Aujourd’hui, 14 mars 2021, les courbes descendent, la pandémie ne lâche pas, les virus se transforment et forment leurs dents sur les plus jeunes. 2,5 millions de décès, des centaines infectés. Les règles s’ajustent, au travail, dans les hôpitaux, dans l’achat des vaccins et ses distributions. Notre voisin américain est loin du contrôle souhaité, on se demande pourquoi. En Europe, dans les nombreux pays du Nord, le vent propage la tragédie, surtout par temps froid; elle nous colle à la peau depuis des mois pendant que nos corps souffrent de solitude et de détresse entre le coeur et la raison, entre les parois fragiles de nos cerveaux. Les hommes deviennent sédentaires malgré eux, peut-être serons nous nomades demain, au futur. Le 13 mars de l’an dernier marquait le début de la stupéfaction, pour tous et chacun ! et puis,

L’année 2020 se poursuit, en distanciation, masquée, sournoise et une dynamique mortifère. Nous aurons perdu des êtres aimé.e.s., des proches aidant.e.s, des soignant.e.s., des ami.e.s., des parents et leurs parents et ancêtres. Nous avons perdu des histoires, et ce fut si rapide et que nos pieds et nos jambes vacillaient, comme dans un grand vertige, comme dans un film de catastrophe que l’on sait toujours ‘fiction’.
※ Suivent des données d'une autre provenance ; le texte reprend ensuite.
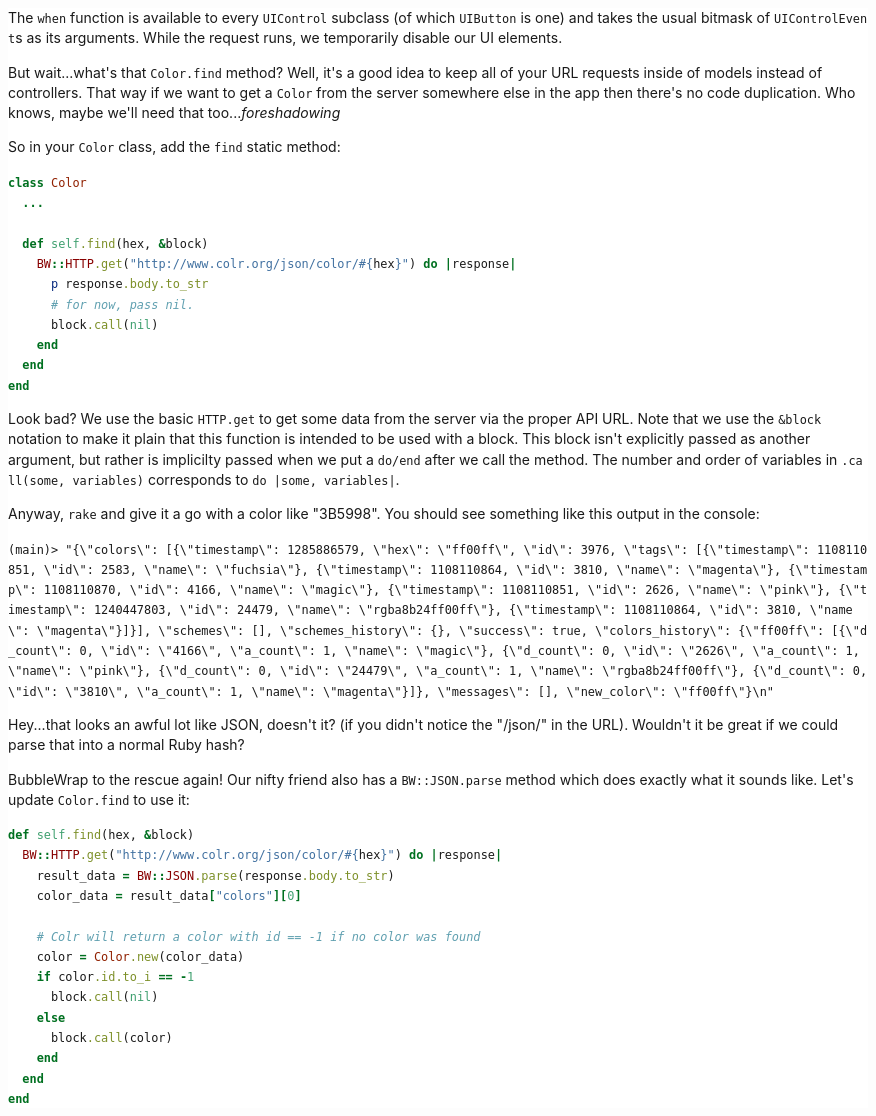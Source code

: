 The `when` function is available to every `UIControl` subclass (of which `UIButton` is one) and takes the usual bitmask of `UIControlEvent`s as its arguments. While the request runs, we temporarily disable our UI elements.

But wait...what's that `Color.find` method? Well, it's a good idea to keep all of your URL requests inside of models instead of controllers. That way if we want to get a `Color` from the server somewhere else in the app then there's no code duplication. Who knows, maybe we'll need that too...*foreshadowing*

So in your `Color` class, add the `find` static method:

```ruby
class Color
  ...

  def self.find(hex, &block)
    BW::HTTP.get("http://www.colr.org/json/color/#{hex}") do |response|
      p response.body.to_str
      # for now, pass nil.
      block.call(nil)
    end
  end
end
```

Look bad? We use the basic `HTTP.get` to get some data from the server via the proper API URL. Note that we use the `&block` notation to make it plain that this function is intended to be used with a block. This block isn't explicitly passed as another argument, but rather is implicilty passed when we put a `do/end` after we call the method. The number and order of variables in `.call(some, variables)` corresponds to `do |some, variables|`.

Anyway, `rake` and give it a go with a color like "3B5998". You should see something like this output in the console:

```
(main)> "{\"colors\": [{\"timestamp\": 1285886579, \"hex\": \"ff00ff\", \"id\": 3976, \"tags\": [{\"timestamp\": 1108110851, \"id\": 2583, \"name\": \"fuchsia\"}, {\"timestamp\": 1108110864, \"id\": 3810, \"name\": \"magenta\"}, {\"timestamp\": 1108110870, \"id\": 4166, \"name\": \"magic\"}, {\"timestamp\": 1108110851, \"id\": 2626, \"name\": \"pink\"}, {\"timestamp\": 1240447803, \"id\": 24479, \"name\": \"rgba8b24ff00ff\"}, {\"timestamp\": 1108110864, \"id\": 3810, \"name\": \"magenta\"}]}], \"schemes\": [], \"schemes_history\": {}, \"success\": true, \"colors_history\": {\"ff00ff\": [{\"d_count\": 0, \"id\": \"4166\", \"a_count\": 1, \"name\": \"magic\"}, {\"d_count\": 0, \"id\": \"2626\", \"a_count\": 1, \"name\": \"pink\"}, {\"d_count\": 0, \"id\": \"24479\", \"a_count\": 1, \"name\": \"rgba8b24ff00ff\"}, {\"d_count\": 0, \"id\": \"3810\", \"a_count\": 1, \"name\": \"magenta\"}]}, \"messages\": [], \"new_color\": \"ff00ff\"}\n"
```

Hey...that looks an awful lot like JSON, doesn't it? (if you didn't notice the "/json/" in the URL). Wouldn't it be great if we could parse that into a normal Ruby hash?

BubbleWrap to the rescue again! Our nifty friend also has a `BW::JSON.parse` method which does exactly what it sounds like. Let's update `Color.find` to use it:

```ruby
def self.find(hex, &block)
  BW::HTTP.get("http://www.colr.org/json/color/#{hex}") do |response|
    result_data = BW::JSON.parse(response.body.to_str)
    color_data = result_data["colors"][0]

    # Colr will return a color with id == -1 if no color was found
    color = Color.new(color_data)
    if color.id.to_i == -1
      block.call(nil)
    else
      block.call(color)
    end
  end
end
```

[colr]: http://www.colr.org/api.html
Toutefois, quelques notes joyeuses sont sorties de ce tourbillon. Nous aurons 13 pleines lunes aussi, un événement exceptionnel semble-t-il; la 12è, en novembre, était bleue. L’atmosphère s’est éclaircie de la contamination au CO2, du moins dans la dernière année. L’économie s’est effondrée mais les gouvernements ont injectés des milliers de G $ dans le respirateur commercial.